Currently, in areas outside London where pressures are less intense, some hospitals are able to allow some form of access to their facilities.
Unused areas such as consulting rooms can be utilised in a safe way without compromising other, necessary activities. It is, however, likely that any private hospitals taken over by the NHS will exclude all independent activity.
Consultants should address for themselves a number of concerns before they commit themselves to taking up any offers. They should also determine whether they, or their practices, might be eligible for any available Government help.

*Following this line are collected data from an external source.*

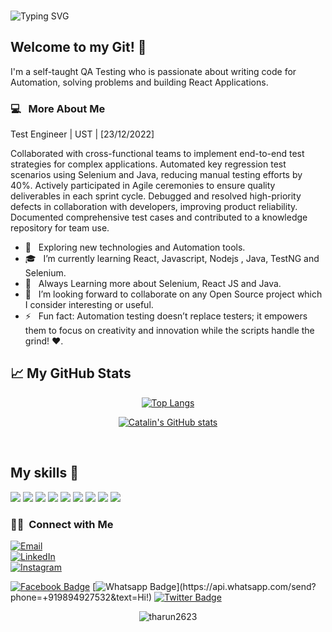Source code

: ###

<img src ="https://readme-typing-svg.herokuapp.com?font=Montserrat&color=8803FC&size=24&lines=Hey+there,+I'm+Tharun Prasaath R;I'm+A+Front-End Developer.;Automation Testing.;An+Open-Source+Enthusiast+!.;" alt="Typing SVG" >

<h2>  Welcome to my Git! 👋</h2>

I'm a self-taught QA Testing  who is passionate about writing code for Automation, solving problems and  building React Applications.

<h3>  💻 &nbsp; More About Me </h3>Test Engineer | UST | [23/12/2022] 

Collaborated with cross-functional teams to implement end-to-end test strategies for complex applications.
Automated key regression test scenarios using Selenium and Java, reducing manual testing efforts by 40%.
Actively participated in Agile ceremonies to ensure quality deliverables in each sprint cycle.
Debugged and resolved high-priority defects in collaboration with developers, improving product reliability.
Documented comprehensive test cases and contributed to a knowledge repository for team use.


- 🤔 &nbsp; Exploring new technologies and Automation tools.
- 🎓 &nbsp; I’m currently learning React, Javascript, Nodejs , Java, TestNG and Selenium.
- 🌱 &nbsp; Always Learning more about Selenium, React JS and Java.
- 👯 &nbsp; I’m looking forward to collaborate on any Open Source project which I consider interesting or useful.
- ⚡ &nbsp; Fun fact: Automation testing doesn’t replace testers; it empowers them to focus on creativity and innovation while the scripts handle the grind! :heart:.

## &#x1f4c8; My GitHub Stats

<div  align=center>
 
[![Top Langs](https://github-readme-stats.vercel.app/api/top-langs/?username=tharun2623&hide=java,html,css&theme=radical)](https://github.com/anuraghazra/github-readme-stats)

[![Catalin's GitHub stats](https://github-readme-stats.vercel.app/api?username=tharun2623&theme=radical)](https://github.com/anuraghazra/github-readme-stats)

</div>

<br/>

## My skills 🚀

![](https://img.shields.io/badge/HTML5-E34F26?style=for-the-badge&logo=html5&logoColor=white)
![](https://img.shields.io/badge/JavaScript-F7DF1E?style=for-the-badge&logo=javascript&logoColor=black)
![](https://img.shields.io/badge/CSS3-1572B6?style=for-the-badge&logo=css3&logoColor=white)
![](https://img.shields.io/badge/Java-orange?style=for-the-badge&logo=java&logoColor=white)
![](https://img.shields.io/badge/Selenium-CC6699?style=for-the-badge&logo=selenium&logoColor=white)
![](https://img.shields.io/badge/Javascript-404D59?style=for-the-badge&logo=javascript&logoColor=white)
![](https://img.shields.io/badge/React-20232A?style=for-the-badge&logo=react&logoColor=61DAFB)
![](https://img.shields.io/badge/MySQL-purple?style=for-the-badge&logo=mysql&logoColor=white)
![](https://img.shields.io/badge/Bootstrap-563D7C?style=for-the-badge&logo=bootstrap&logoColor=white)


<h3> 🤝🏻 &nbsp;Connect with Me </h3>

<p>
<div>
  <a href="mailto:priyanvishnu15@gmail.com">
    <img alt="Email" src="https://img.shields.io/badge/Email-rtharunprasaath@gmail.com-blue?style=flat-square&logo=gmail">
  </a>
</div>
<div>
  <a href="https://www.linkedin.com/in/tharun-prasaath-r/">
    <img alt="LinkedIn" src="https://img.shields.io/badge/Linkedin-tharun%20prasaath%20-blue?style=flat-square&logo=linkedin">
  </a>
</div>
<div>
  <a href="https://www.instagram.com/_t_h_a_r_u_n_/">
    <img alt="Instagram" src="https://img.shields.io/badge/Instagram-_t_h_a_r_u_n_-blue?style=flat-square&logo=instagram">
  </a>
</div>

[![Facebook Badge](https://img.shields.io/badge/-Facebook-3b5998?style=flat-square&labelColor=3b5998&logo=facebook&logoColor=white&link=https://www.facebook.com/weltonpfelix/)](https://www.facebook.com/tharunprasaath.ramesh)
[![Whatsapp Badge](https://img.shields.io/badge/-Whatsapp-4CA143?style=flat-square&labelColor=4CA143&logo=whatsapp&logoColor=white&link=https://api.whatsapp.com/send?phone=+919894927532&text=Hi!)](https://api.whatsapp.com/send?phone=+919894927532&text=Hi!)
[![Twitter Badge](https://img.shields.io/badge/-Twitter-1da1f2?style=flat-square&labelColor=1da1f2&logo=twitter&logoColor=white&link=https://www.twitter.com/_weltonfelix/)](https://twitter.com/tharunprasaathr)

</p>

<!-- ![visitors](https://visitor-badge.glitch.me/badge?page_id=MDmubarak786.MDmubarak786) -->

<!-- # latest Blog posts -->

<!-- BLOG-POST-LIST:START -->
<!-- BLOG-POST-LIST:END -->

<p align="center"><img align="center" src="https://github-readme-streak-stats.herokuapp.com/?user=tharun2623&" alt="tharun2623" /></p>
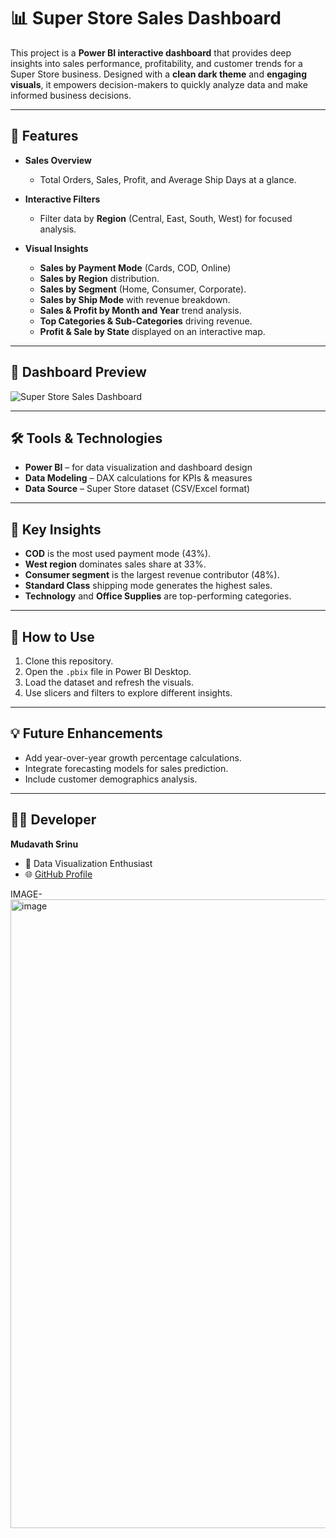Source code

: 

# 📊 Super Store Sales Dashboard

This project is a **Power BI interactive dashboard** that provides deep insights into sales performance, profitability, and customer trends for a Super Store business. Designed with a **clean dark theme** and **engaging visuals**, it empowers decision-makers to quickly analyze data and make informed business decisions.

---

## 🚀 Features

* **Sales Overview**

  * Total Orders, Sales, Profit, and Average Ship Days at a glance.
* **Interactive Filters**

  * Filter data by **Region** (Central, East, South, West) for focused analysis.
* **Visual Insights**

  * **Sales by Payment Mode** (Cards, COD, Online)
  * **Sales by Region** distribution.
  * **Sales by Segment** (Home, Consumer, Corporate).
  * **Sales by Ship Mode** with revenue breakdown.
  * **Sales & Profit by Month and Year** trend analysis.
  * **Top Categories & Sub-Categories** driving revenue.
  * **Profit & Sale by State** displayed on an interactive map.

---

## 📸 Dashboard Preview

![Super Store Sales Dashboard](2f8c4c90-3d69-4467-92d5-01ecbf5a0661.png)

---

## 🛠 Tools & Technologies

* **Power BI** – for data visualization and dashboard design
* **Data Modeling** – DAX calculations for KPIs & measures
* **Data Source** – Super Store dataset (CSV/Excel format)

---

## 🎯 Key Insights

* **COD** is the most used payment mode (43%).
* **West region** dominates sales share at 33%.
* **Consumer segment** is the largest revenue contributor (48%).
* **Standard Class** shipping mode generates the highest sales.
* **Technology** and **Office Supplies** are top-performing categories.

---

## 📌 How to Use

1. Clone this repository.
2. Open the `.pbix` file in Power BI Desktop.
3. Load the dataset and refresh the visuals.
4. Use slicers and filters to explore different insights.

---

## 💡 Future Enhancements

* Add year-over-year growth percentage calculations.
* Integrate forecasting models for sales prediction.
* Include customer demographics analysis.

---

## 👨‍💻 Developer

**Mudavath Srinu**

* 💼 Data Visualization Enthusiast
* 🌐 [GitHub Profile](https://github.com/)

IMAGE- 
<img width="1802" height="1006" alt="image" src="https://github.com/user-attachments/assets/c3400812-c9c4-4dd4-b7e8-66e52cdac0b7" />

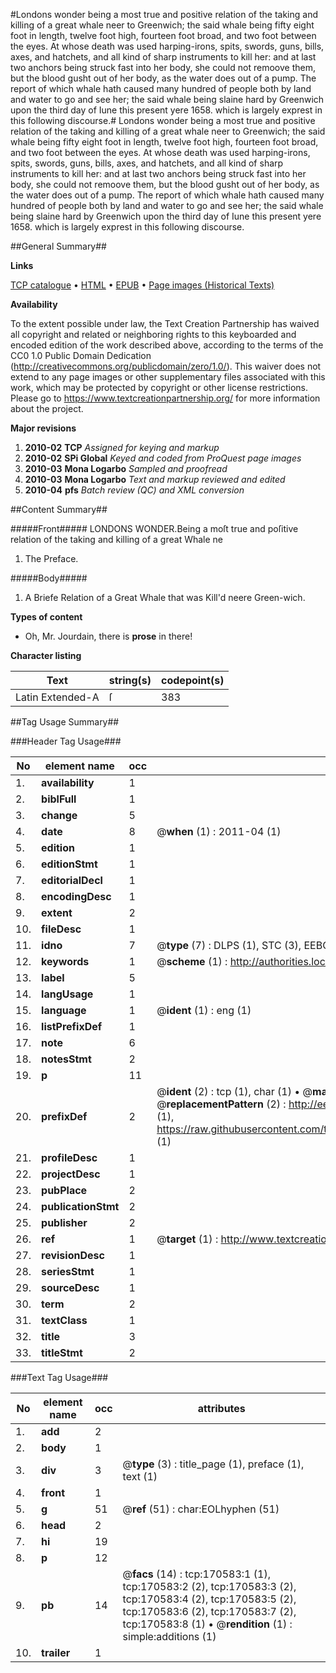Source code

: #Londons wonder being a most true and positive relation of the taking and killing of a great whale neer to Greenwich; the said whale being fifty eight foot in length, twelve foot high, fourteen foot broad, and two foot between the eyes. At whose death was used harping-irons, spits, swords, guns, bills, axes, and hatchets, and all kind of sharp instruments to kill her: and at last two anchors being struck fast into her body, she could not remoove them, but the blood gusht out of her body, as the water does out of a pump. The report of which whale hath caused many hundred of people both by land and water to go and see her; the said whale being slaine hard by Greenwich upon the third day of Iune this present yere 1658. which is largely exprest in this following discourse.#
Londons wonder being a most true and positive relation of the taking and killing of a great whale neer to Greenwich; the said whale being fifty eight foot in length, twelve foot high, fourteen foot broad, and two foot between the eyes. At whose death was used harping-irons, spits, swords, guns, bills, axes, and hatchets, and all kind of sharp instruments to kill her: and at last two anchors being struck fast into her body, she could not remoove them, but the blood gusht out of her body, as the water does out of a pump. The report of which whale hath caused many hundred of people both by land and water to go and see her; the said whale being slaine hard by Greenwich upon the third day of Iune this present yere 1658. which is largely exprest in this following discourse.

##General Summary##

**Links**

[TCP catalogue](http://www.ota.ox.ac.uk/tcp/)  • 
[HTML](http://tei.it.ox.ac.uk/tcp/Texts-HTML/free/A88/A88509.html)  • 
[EPUB](http://tei.it.ox.ac.uk/tcp/Texts-EPUB/free/A88/A88509.epub) • 
[Page images (Historical Texts)](https://historicaltexts.jisc.ac.uk/eebo-99867300e)

**Availability**

To the extent possible under law, the Text Creation Partnership has waived all copyright and related or neighboring rights to this keyboarded and encoded edition of the work described above, according to the terms of the CC0 1.0 Public Domain Dedication (http://creativecommons.org/publicdomain/zero/1.0/). This waiver does not extend to any page images or other supplementary files associated with this work, which may be protected by copyright or other license restrictions. Please go to https://www.textcreationpartnership.org/ for more information about the project.

**Major revisions**

1. __2010-02__ __TCP__ *Assigned for keying and markup*
1. __2010-02__ __SPi Global__ *Keyed and coded from ProQuest page images*
1. __2010-03__ __Mona Logarbo__ *Sampled and proofread*
1. __2010-03__ __Mona Logarbo__ *Text and markup reviewed and edited*
1. __2010-04__ __pfs__ *Batch review (QC) and XML conversion*

##Content Summary##

#####Front#####
LONDONS WONDER.Being a moſt true and poſitive relation of the taking and killing of a great Whale ne
1. The Preface.

#####Body#####

1. A Briefe Relation of a Great Whale that was Kill'd neere Green-wich.

**Types of content**

  * Oh, Mr. Jourdain, there is **prose** in there!

**Character listing**


|Text|string(s)|codepoint(s)|
|---|---|---|
|Latin Extended-A|ſ|383|

##Tag Usage Summary##

###Header Tag Usage###

|No|element name|occ|attributes|
|---|---|---|---|
|1.|__availability__|1||
|2.|__biblFull__|1||
|3.|__change__|5||
|4.|__date__|8| @__when__ (1) : 2011-04 (1)|
|5.|__edition__|1||
|6.|__editionStmt__|1||
|7.|__editorialDecl__|1||
|8.|__encodingDesc__|1||
|9.|__extent__|2||
|10.|__fileDesc__|1||
|11.|__idno__|7| @__type__ (7) : DLPS (1), STC (3), EEBO-CITATION (1), PROQUEST (1), VID (1)|
|12.|__keywords__|1| @__scheme__ (1) : http://authorities.loc.gov/ (1)|
|13.|__label__|5||
|14.|__langUsage__|1||
|15.|__language__|1| @__ident__ (1) : eng (1)|
|16.|__listPrefixDef__|1||
|17.|__note__|6||
|18.|__notesStmt__|2||
|19.|__p__|11||
|20.|__prefixDef__|2| @__ident__ (2) : tcp (1), char (1)  •  @__matchPattern__ (2) : ([0-9\-]+):([0-9IVX]+) (1), (.+) (1)  •  @__replacementPattern__ (2) : http://eebo.chadwyck.com/downloadtiff?vid=$1&page=$2 (1), https://raw.githubusercontent.com/textcreationpartnership/Texts/master/tcpchars.xml#$1 (1)|
|21.|__profileDesc__|1||
|22.|__projectDesc__|1||
|23.|__pubPlace__|2||
|24.|__publicationStmt__|2||
|25.|__publisher__|2||
|26.|__ref__|1| @__target__ (1) : http://www.textcreationpartnership.org/docs/. (1)|
|27.|__revisionDesc__|1||
|28.|__seriesStmt__|1||
|29.|__sourceDesc__|1||
|30.|__term__|2||
|31.|__textClass__|1||
|32.|__title__|3||
|33.|__titleStmt__|2||


###Text Tag Usage###

|No|element name|occ|attributes|
|---|---|---|---|
|1.|__add__|2||
|2.|__body__|1||
|3.|__div__|3| @__type__ (3) : title_page (1), preface (1), text (1)|
|4.|__front__|1||
|5.|__g__|51| @__ref__ (51) : char:EOLhyphen (51)|
|6.|__head__|2||
|7.|__hi__|19||
|8.|__p__|12||
|9.|__pb__|14| @__facs__ (14) : tcp:170583:1 (1), tcp:170583:2 (2), tcp:170583:3 (2), tcp:170583:4 (2), tcp:170583:5 (2), tcp:170583:6 (2), tcp:170583:7 (2), tcp:170583:8 (1)  •  @__rendition__ (1) : simple:additions (1)|
|10.|__trailer__|1||
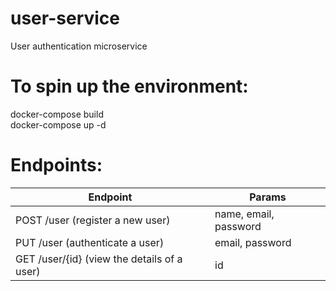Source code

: # user-service
User authentication microservice

# To spin up the environment:
docker-compose build<br>
docker-compose up -d

# Endpoints:
| Endpoint                                    | Params                         |
| ------------------------------------------- | ------------------------------ |
| POST /user (register a new user)            | name, email, password |
| PUT /user (authenticate a user)             | email, password       |
| GET /user/{id} (view the details of a user) | id                    |

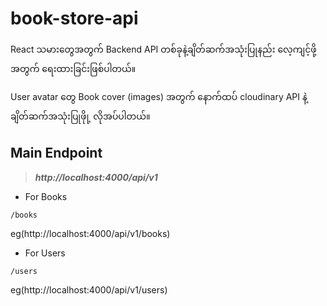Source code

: # book-store-api

React သမားတွေအတွက် Backend API တစ်ခုနဲ့ချိတ်ဆက်အသုံးပြုနည်း လေ့ကျင့်ဖို့ အတွက် ရေးထားခြင်းဖြစ်ပါတယ်။

User avatar တွေ Book cover (images) အတွက် နောက်ထပ် cloudinary API နဲ့ ချိတ်ဆက်အသုံးပြုဖိုု့ လိုအပ်ပါတယ်။

## Main Endpoint 

> ***http://localhost:4000/api/v1***

- For Books

`/books`

eg(http://localhost:4000/api/v1/books)

- For Users

`/users`

eg(http://localhost:4000/api/v1/users)

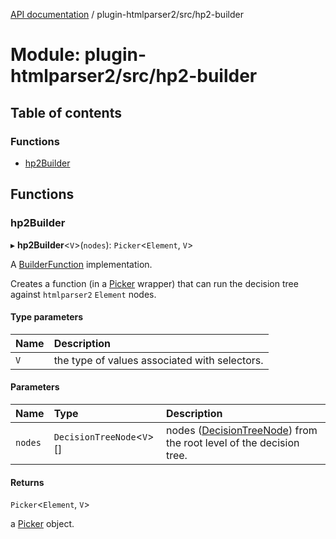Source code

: [API documentation](../index.md) / plugin-htmlparser2/src/hp2-builder

# Module: plugin-htmlparser2/src/hp2-builder

## Table of contents

### Functions

- [hp2Builder](plugin_htmlparser2_src_hp2_builder.md#hp2builder)

## Functions

### hp2Builder

▸ **hp2Builder**<`V`\>(`nodes`): `Picker`<`Element`, `V`\>

A [BuilderFunction](selderee_src_selderee.Types.md#builderfunction) implementation.

Creates a function (in a [Picker](../classes/selderee_src_selderee.Picker.md) wrapper) that can run
the decision tree against `htmlparser2` `Element` nodes.

#### Type parameters

| Name | Description |
| :------ | :------ |
| `V` | the type of values associated with selectors. |

#### Parameters

| Name | Type | Description |
| :------ | :------ | :------ |
| `nodes` | `DecisionTreeNode`<`V`\>[] | nodes ([DecisionTreeNode](selderee_src_selderee.Ast.md#decisiontreenode)) from the root level of the decision tree. |

#### Returns

`Picker`<`Element`, `V`\>

a [Picker](../classes/selderee_src_selderee.Picker.md) object.
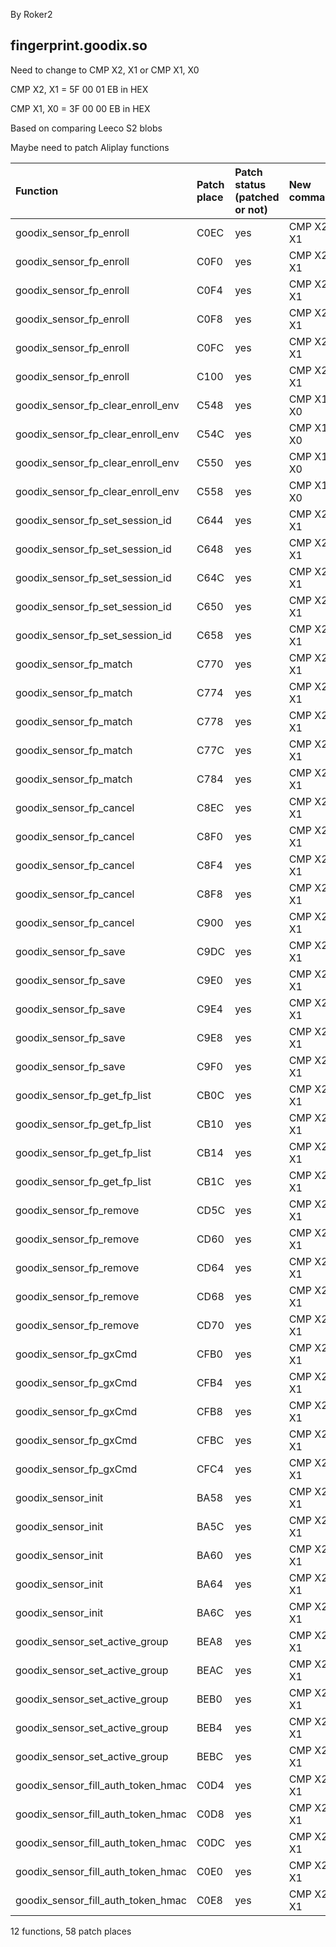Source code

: By Roker2

## fingerprint.goodix.so

Need to change to CMP X2, X1 or CMP X1, X0

CMP X2, X1 = 5F 00 01 EB in HEX

CMP X1, X0 = 3F 00 00 EB in HEX

Based on comparing Leeco S2 blobs

Maybe need to patch Aliplay functions

| Function                           | Patch place | Patch status (patched or not) | New command |
| :--------------------------------- | :---------- | :---------------------------- | :---------- |
| goodix_sensor_fp_enroll            | C0EC        | yes                           | CMP X2, X1  |
| goodix_sensor_fp_enroll            | C0F0        | yes                           | CMP X2, X1  |
| goodix_sensor_fp_enroll            | C0F4        | yes                           | CMP X2, X1  |
| goodix_sensor_fp_enroll            | C0F8        | yes                           | CMP X2, X1  |
| goodix_sensor_fp_enroll            | C0FC        | yes                           | CMP X2, X1  |
| goodix_sensor_fp_enroll            | C100        | yes                           | CMP X2, X1  |
| goodix_sensor_fp_clear_enroll_env  | C548        | yes                           | CMP X1, X0  |
| goodix_sensor_fp_clear_enroll_env  | C54C        | yes                           | CMP X1, X0  |
| goodix_sensor_fp_clear_enroll_env  | C550        | yes                           | CMP X1, X0  |
| goodix_sensor_fp_clear_enroll_env  | C558        | yes                           | CMP X1, X0  |
| goodix_sensor_fp_set_session_id    | C644        | yes                           | CMP X2, X1  |
| goodix_sensor_fp_set_session_id    | C648        | yes                           | CMP X2, X1  |
| goodix_sensor_fp_set_session_id    | C64C        | yes                           | CMP X2, X1  |
| goodix_sensor_fp_set_session_id    | C650        | yes                           | CMP X2, X1  |
| goodix_sensor_fp_set_session_id    | C658        | yes                           | CMP X2, X1  |
| goodix_sensor_fp_match             | C770        | yes                           | CMP X2, X1  |
| goodix_sensor_fp_match             | C774        | yes                           | CMP X2, X1  |
| goodix_sensor_fp_match             | C778        | yes                           | CMP X2, X1  |
| goodix_sensor_fp_match             | C77C        | yes                           | CMP X2, X1  |
| goodix_sensor_fp_match             | C784        | yes                           | CMP X2, X1  |
| goodix_sensor_fp_cancel            | C8EC        | yes                           | CMP X2, X1  |
| goodix_sensor_fp_cancel            | C8F0        | yes                           | CMP X2, X1  |
| goodix_sensor_fp_cancel            | C8F4        | yes                           | CMP X2, X1  |
| goodix_sensor_fp_cancel            | C8F8        | yes                           | CMP X2, X1  |
| goodix_sensor_fp_cancel            | C900        | yes                           | CMP X2, X1  |
| goodix_sensor_fp_save              | C9DC        | yes                           | CMP X2, X1  |
| goodix_sensor_fp_save              | C9E0        | yes                           | CMP X2, X1  |
| goodix_sensor_fp_save              | C9E4        | yes                           | CMP X2, X1  |
| goodix_sensor_fp_save              | C9E8        | yes                           | CMP X2, X1  |
| goodix_sensor_fp_save              | C9F0        | yes                           | CMP X2, X1  |
| goodix_sensor_fp_get_fp_list       | CB0C        | yes                           | CMP X2, X1  |
| goodix_sensor_fp_get_fp_list       | CB10        | yes                           | CMP X2, X1  |
| goodix_sensor_fp_get_fp_list       | CB14        | yes                           | CMP X2, X1  |
| goodix_sensor_fp_get_fp_list       | CB1C        | yes                           | CMP X2, X1  |
| goodix_sensor_fp_remove            | CD5C        | yes                           | CMP X2, X1  |
| goodix_sensor_fp_remove            | CD60        | yes                           | CMP X2, X1  |
| goodix_sensor_fp_remove            | CD64        | yes                           | CMP X2, X1  |
| goodix_sensor_fp_remove            | CD68        | yes                           | CMP X2, X1  |
| goodix_sensor_fp_remove            | CD70        | yes                           | CMP X2, X1  |
| goodix_sensor_fp_gxCmd             | CFB0        | yes                           | CMP X2, X1  |
| goodix_sensor_fp_gxCmd             | CFB4        | yes                           | CMP X2, X1  |
| goodix_sensor_fp_gxCmd             | CFB8        | yes                           | CMP X2, X1  |
| goodix_sensor_fp_gxCmd             | CFBC        | yes                           | CMP X2, X1  |
| goodix_sensor_fp_gxCmd             | CFC4        | yes                           | CMP X2, X1  |
| goodix_sensor_init                 | BA58        | yes                           | CMP X2, X1  |
| goodix_sensor_init                 | BA5C        | yes                           | CMP X2, X1  |
| goodix_sensor_init                 | BA60        | yes                           | CMP X2, X1  |
| goodix_sensor_init                 | BA64        | yes                           | CMP X2, X1  |
| goodix_sensor_init                 | BA6C        | yes                           | CMP X2, X1  |
| goodix_sensor_set_active_group     | BEA8        | yes                           | CMP X2, X1  |
| goodix_sensor_set_active_group     | BEAC        | yes                           | CMP X2, X1  |
| goodix_sensor_set_active_group     | BEB0        | yes                           | CMP X2, X1  |
| goodix_sensor_set_active_group     | BEB4        | yes                           | CMP X2, X1  |
| goodix_sensor_set_active_group     | BEBC        | yes                           | CMP X2, X1  |
| goodix_sensor_fill_auth_token_hmac | C0D4        | yes                           | CMP X2, X1  |
| goodix_sensor_fill_auth_token_hmac | C0D8        | yes                           | CMP X2, X1  |
| goodix_sensor_fill_auth_token_hmac | C0DC        | yes                           | CMP X2, X1  |
| goodix_sensor_fill_auth_token_hmac | C0E0        | yes                           | CMP X2, X1  |
| goodix_sensor_fill_auth_token_hmac | C0E8        | yes                           | CMP X2, X1  |

12 functions, 58 patch places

Having received advice from informed sources, FIPO suggests consideration should be given to the following:
Will you be covered by the hospital provider’s indemnity arrangements, or indemnified under the Coronavirus Act 2020? FIPO is adding relevant advice on our website as details emerge. www.fipo.org.uk
All staff providing NHS services related to the coronavirus outbreak will be covered by this indemnity for clinical negligence where they are not already covered by an existing indemnity arrangement.
Ensure that any indemnity would cover both clinical negligence claims and regulatory investigations/inquests arising from your temporary employment.
Clarify whether you will be covered by the provider’s indemnification arrangements or indemnity cover under the Coronavirus Act 2020.
Please note that section 11 of the Coronavirus Act would only cover a consultant for clinical negligence claims if that consultant was not otherwise covered by the Clinical Negligence Scheme for Trusts (CNST) and so please do check with your medical defence organisation or broker that your pre-existing arrangements cover you for regulatory investigations or inquests.
Role and function
Exactly what service will you be committed to provide during the emergency? Is your specialty expertise being sought or will you be required to work outside of specialty?
Sick pay and death in service benefits
Which of the usual employment benefits will be provided?
Establish the terms of your relationship – will you be an employee or a contractor? The conditions and tax implications are profoundly different.
As we emerge from the pandemic, there are likely to be significant changes to private practice. The economic environment will be harsh: the Office of Budget Responsibility has predicted a 35% fall in GDP in the second quarter to the end of May and, during this period, unemployment is expected to rise to more than 2m.
While there may be a surge in demand for self-pay treatment while the NHS concentrates on priority cases, it may also be that fewer employers are able to provide private medical insurance as a benefit.
Cost constraints may lead to further restrictions and exclusions affecting both care provision and providers.
With the near closedown of private practice, and the loss of some consultants who have been unable to maintain their practices at an economically viable level, some PMIs already find it difficult to provide comprehensive care for their subscribers.
On the plus side, the reputation of healthcare professionals and medical skills has soared.
Inevitably, this will lead to a change in the dynamic of healthcare provision. FIPO strongly supports all efforts to address this national emergency.
It encourages collaboration between private hospital providers, PMIs and private practitioners to ensure that both immediate and longer-term issues are addressed, continuing to meet the needs of patients, whether cared for by the NHS or privately funded.